Depuis soixante ans, Centralia se consume. Dévorée par un feu de mine inextinguible, la «smoky town» a vu ses habitants partir. Certains sont restés, sûrs que le pire n'était pas à craindre et que l'abandon de Centralia devait plus à la richesse de son sous-sol qu'au danger...

«Vous cherchez Centralia? Votre GPS ne va pas vraiment vous aider...» Accoudé au comptoir du restaurant routier où il a son rond de serviette, Joël, tout en tatouages et en nuque longue, ménage ses effets. «Désolé, j'ai les oreilles qui traînent. Vous êtes pas d'ici, hein?» Sans attendre la réponse, le conducteur de semi-remorque écarte son assiette d'onion rings, sort un stylo de sa poche et saisit un dessous de verre. Tout en ébauchant un plan, il reprend: «La smoky town, c'est quelque chose! Ça fait longtemps que je n'y ai pas mis les pieds, mais vous allez voir... Voilà, une fois arrivés sur la 61, vous n'aurez plus qu'à vous laisser guider par la fumée.»

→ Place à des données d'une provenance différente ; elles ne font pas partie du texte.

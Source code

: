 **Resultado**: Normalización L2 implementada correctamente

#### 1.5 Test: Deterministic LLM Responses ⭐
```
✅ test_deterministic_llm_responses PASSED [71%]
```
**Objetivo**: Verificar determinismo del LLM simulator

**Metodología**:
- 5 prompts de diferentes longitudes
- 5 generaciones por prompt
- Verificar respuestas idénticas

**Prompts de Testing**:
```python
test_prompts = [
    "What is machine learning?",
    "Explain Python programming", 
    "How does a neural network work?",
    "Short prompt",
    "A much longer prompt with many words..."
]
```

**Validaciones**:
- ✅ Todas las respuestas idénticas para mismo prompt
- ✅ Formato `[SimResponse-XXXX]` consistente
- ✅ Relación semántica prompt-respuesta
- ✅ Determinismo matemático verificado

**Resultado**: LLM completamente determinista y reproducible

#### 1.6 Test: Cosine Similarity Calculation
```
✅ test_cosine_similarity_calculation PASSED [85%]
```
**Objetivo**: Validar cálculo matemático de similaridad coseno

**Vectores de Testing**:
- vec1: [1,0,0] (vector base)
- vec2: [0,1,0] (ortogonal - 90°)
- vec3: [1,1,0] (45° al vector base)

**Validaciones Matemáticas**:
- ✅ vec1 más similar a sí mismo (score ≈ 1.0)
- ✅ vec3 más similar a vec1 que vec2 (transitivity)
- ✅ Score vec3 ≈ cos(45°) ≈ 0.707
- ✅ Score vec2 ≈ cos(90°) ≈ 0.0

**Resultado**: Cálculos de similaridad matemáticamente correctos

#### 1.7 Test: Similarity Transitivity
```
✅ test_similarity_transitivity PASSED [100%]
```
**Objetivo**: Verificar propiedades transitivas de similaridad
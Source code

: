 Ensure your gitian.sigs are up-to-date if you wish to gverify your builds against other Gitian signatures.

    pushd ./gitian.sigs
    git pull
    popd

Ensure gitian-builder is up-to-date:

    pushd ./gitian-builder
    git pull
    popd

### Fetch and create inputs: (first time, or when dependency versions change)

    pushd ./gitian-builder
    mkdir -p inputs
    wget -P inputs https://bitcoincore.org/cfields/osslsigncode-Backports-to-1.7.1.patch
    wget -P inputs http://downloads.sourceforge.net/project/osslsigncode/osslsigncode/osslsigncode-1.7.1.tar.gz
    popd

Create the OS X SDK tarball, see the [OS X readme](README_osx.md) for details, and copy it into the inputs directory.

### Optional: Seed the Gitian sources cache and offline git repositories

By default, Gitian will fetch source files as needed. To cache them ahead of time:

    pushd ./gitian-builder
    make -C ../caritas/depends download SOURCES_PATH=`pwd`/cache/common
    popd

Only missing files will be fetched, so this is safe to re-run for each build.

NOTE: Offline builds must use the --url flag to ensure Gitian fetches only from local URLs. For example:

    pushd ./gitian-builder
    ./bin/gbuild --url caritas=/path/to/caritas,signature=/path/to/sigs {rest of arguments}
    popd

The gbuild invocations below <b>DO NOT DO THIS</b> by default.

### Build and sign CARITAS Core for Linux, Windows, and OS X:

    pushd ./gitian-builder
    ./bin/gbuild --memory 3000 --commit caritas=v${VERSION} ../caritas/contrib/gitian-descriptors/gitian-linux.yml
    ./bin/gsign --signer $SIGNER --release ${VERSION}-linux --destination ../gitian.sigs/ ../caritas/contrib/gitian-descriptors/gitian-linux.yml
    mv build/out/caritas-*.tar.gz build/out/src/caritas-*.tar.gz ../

Sous-bock en main, nous reprenons la route au milieu des épicéas centenaires. Une heure d'amples virages plus tard, nous parvenons à destination. Nous sommes loin du paysage de fin du monde annoncé: ni feu, ni fumée, rien. Et surtout personne. N'eût été le panneau indiquant l'entrée de la ville, on jurerait traverser un champ, fendu par une longue langue d'asphalte. Freinés par le crépuscule, nous rebroussons chemin en direction de Mont Carmel. Là-bas vivent, paraît-il, une partie des anciens habitants de ce qui fut jadis une petite bourgade minière de 1'200 âmes, comme la Coal Region en abrite tant. Malgré l'heure tardive, le bal des pompiers bat encore son plein lorsque nous arrivons. Entre deux hot dogs, nous faisons la connaissance de Katherine et Joseph Lapotski, tous deux natifs de Centralia. Trop heureux de pouvoir parler de la ville qui l'a vu naître, Joseph se propose de jouer les guides l'espace d'une après-midi. «On en profitera pour vous raconter toute l'histoire», promet-il, manifestement impatient d'en dévoiler le contenu.

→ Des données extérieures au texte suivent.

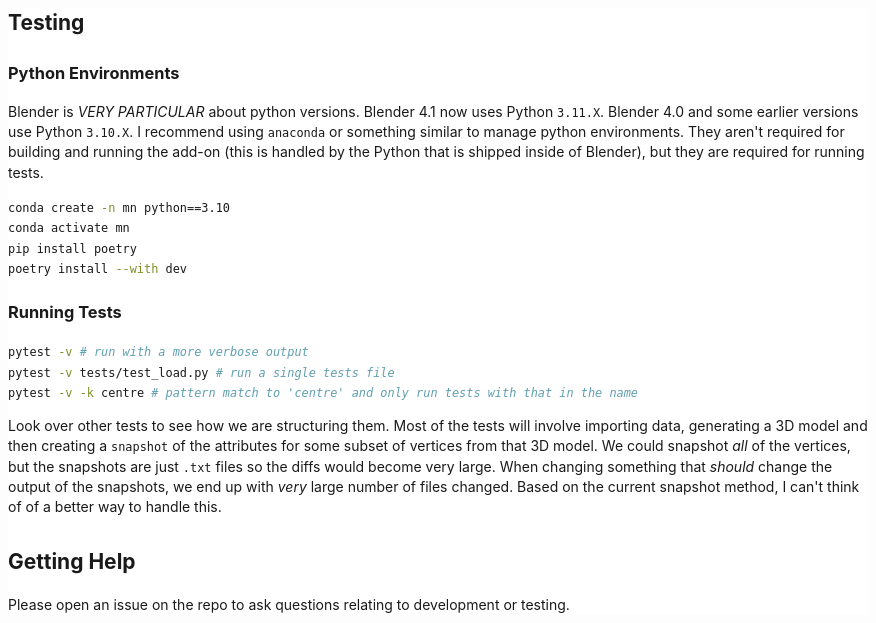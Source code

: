 ## Testing

### Python Environments
Blender is _VERY PARTICULAR_ about python versions. Blender 4.1 now uses Python `3.11.X`. Blender 4.0 and some earlier versions use Python `3.10.X`. I recommend using `anaconda` or something similar to manage python environments. They aren't required for building and running the add-on (this is handled by the Python that is shipped inside of Blender), but they are required for running tests.

```bash
conda create -n mn python==3.10
conda activate mn
pip install poetry
poetry install --with dev
```

### Running Tests
```bash
pytest -v # run with a more verbose output
pytest -v tests/test_load.py # run a single tests file
pytest -v -k centre # pattern match to 'centre' and only run tests with that in the name
```

Look over other tests to see how we are structuring them. Most of the tests will involve importing data, generating a 3D model and then creating a `snapshot` of the attributes for some subset of vertices from that 3D model.
We could snapshot _all_ of the vertices, but the snapshots are just `.txt` files so the diffs would become very large. 
When changing something that _should_ change the output of the snapshots, we end up with _very_ large number of files changed. 
Based on the current snapshot method, I can't think of of a better way to handle this.

## Getting Help
Please open an issue on the repo to ask questions relating to development or testing.
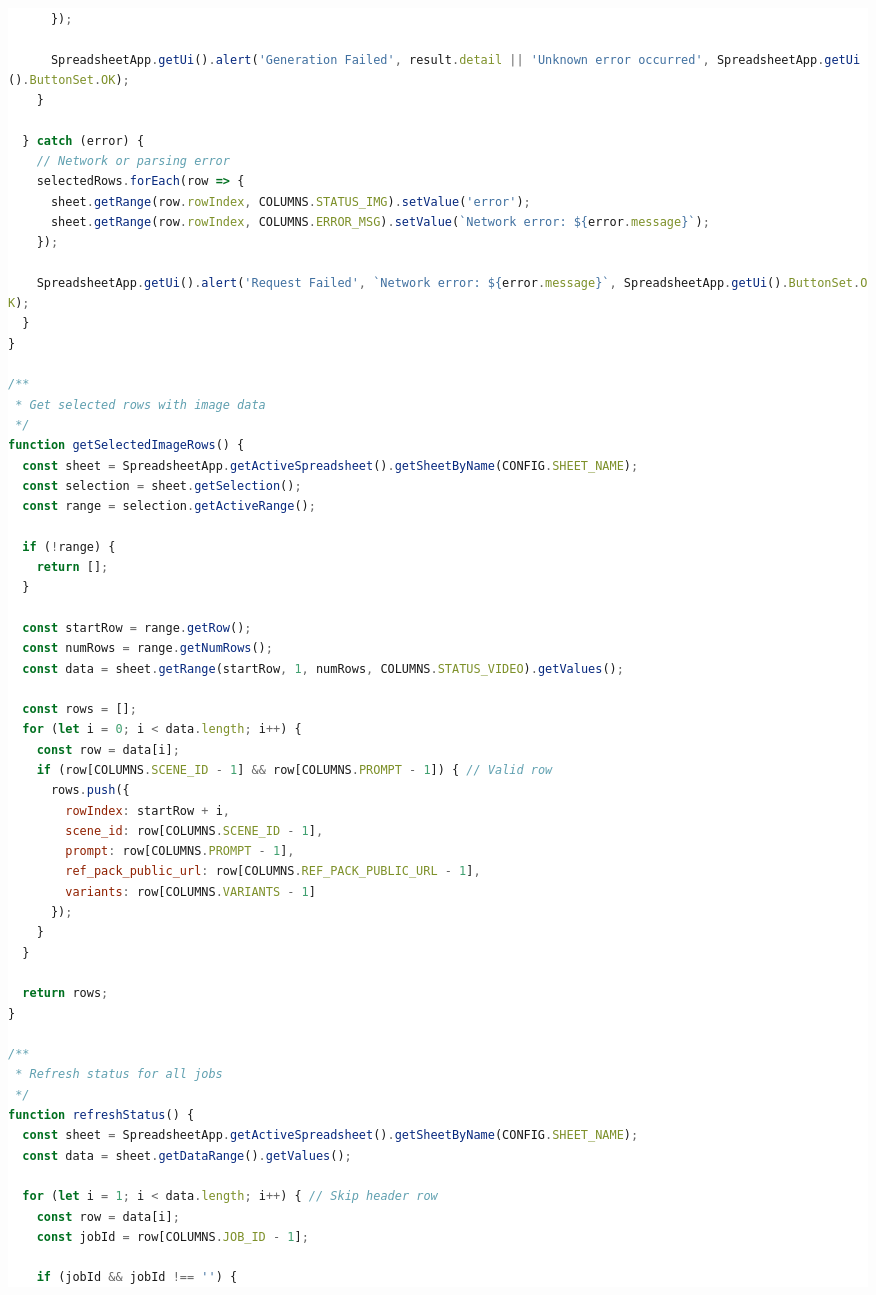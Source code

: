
 ```javascript
      });
      
      SpreadsheetApp.getUi().alert('Generation Failed', result.detail || 'Unknown error occurred', SpreadsheetApp.getUi().ButtonSet.OK);
    }
    
  } catch (error) {
    // Network or parsing error
    selectedRows.forEach(row => {
      sheet.getRange(row.rowIndex, COLUMNS.STATUS_IMG).setValue('error');
      sheet.getRange(row.rowIndex, COLUMNS.ERROR_MSG).setValue(`Network error: ${error.message}`);
    });
    
    SpreadsheetApp.getUi().alert('Request Failed', `Network error: ${error.message}`, SpreadsheetApp.getUi().ButtonSet.OK);
  }
}

/**
 * Get selected rows with image data
 */
function getSelectedImageRows() {
  const sheet = SpreadsheetApp.getActiveSpreadsheet().getSheetByName(CONFIG.SHEET_NAME);
  const selection = sheet.getSelection();
  const range = selection.getActiveRange();
  
  if (!range) {
    return [];
  }
  
  const startRow = range.getRow();
  const numRows = range.getNumRows();
  const data = sheet.getRange(startRow, 1, numRows, COLUMNS.STATUS_VIDEO).getValues();
  
  const rows = [];
  for (let i = 0; i < data.length; i++) {
    const row = data[i];
    if (row[COLUMNS.SCENE_ID - 1] && row[COLUMNS.PROMPT - 1]) { // Valid row
      rows.push({
        rowIndex: startRow + i,
        scene_id: row[COLUMNS.SCENE_ID - 1],
        prompt: row[COLUMNS.PROMPT - 1],
        ref_pack_public_url: row[COLUMNS.REF_PACK_PUBLIC_URL - 1],
        variants: row[COLUMNS.VARIANTS - 1]
      });
    }
  }
  
  return rows;
}

/**
 * Refresh status for all jobs
 */
function refreshStatus() {
  const sheet = SpreadsheetApp.getActiveSpreadsheet().getSheetByName(CONFIG.SHEET_NAME);
  const data = sheet.getDataRange().getValues();
  
  for (let i = 1; i < data.length; i++) { // Skip header row
    const row = data[i];
    const jobId = row[COLUMNS.JOB_ID - 1];
    
    if (jobId && jobId !== '') {
```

Le lendemain, alors que la voiture roule au pas au milieu des rues désertes, Katherine promène alentour un regard humide, imbibé de nostalgie. «Il y avait une banque ici. Et là, au coin de la rue, c'était le magasin de bonbons. La station essence n'était pas loin non plus si mes souvenirs sont exacts», désigne-t-elle tour à tour en pointant du doigt des bâtiments qui n'existent plus que dans sa mémoire. Habitations et commerces ont depuis longtemps déserté les bords de la route 61, au profit des herbes folles et des arbustes naissants. Seules quelques veines de bitume fissuré et de rares morceaux de trottoirs émergent encore de ce linceul végétal.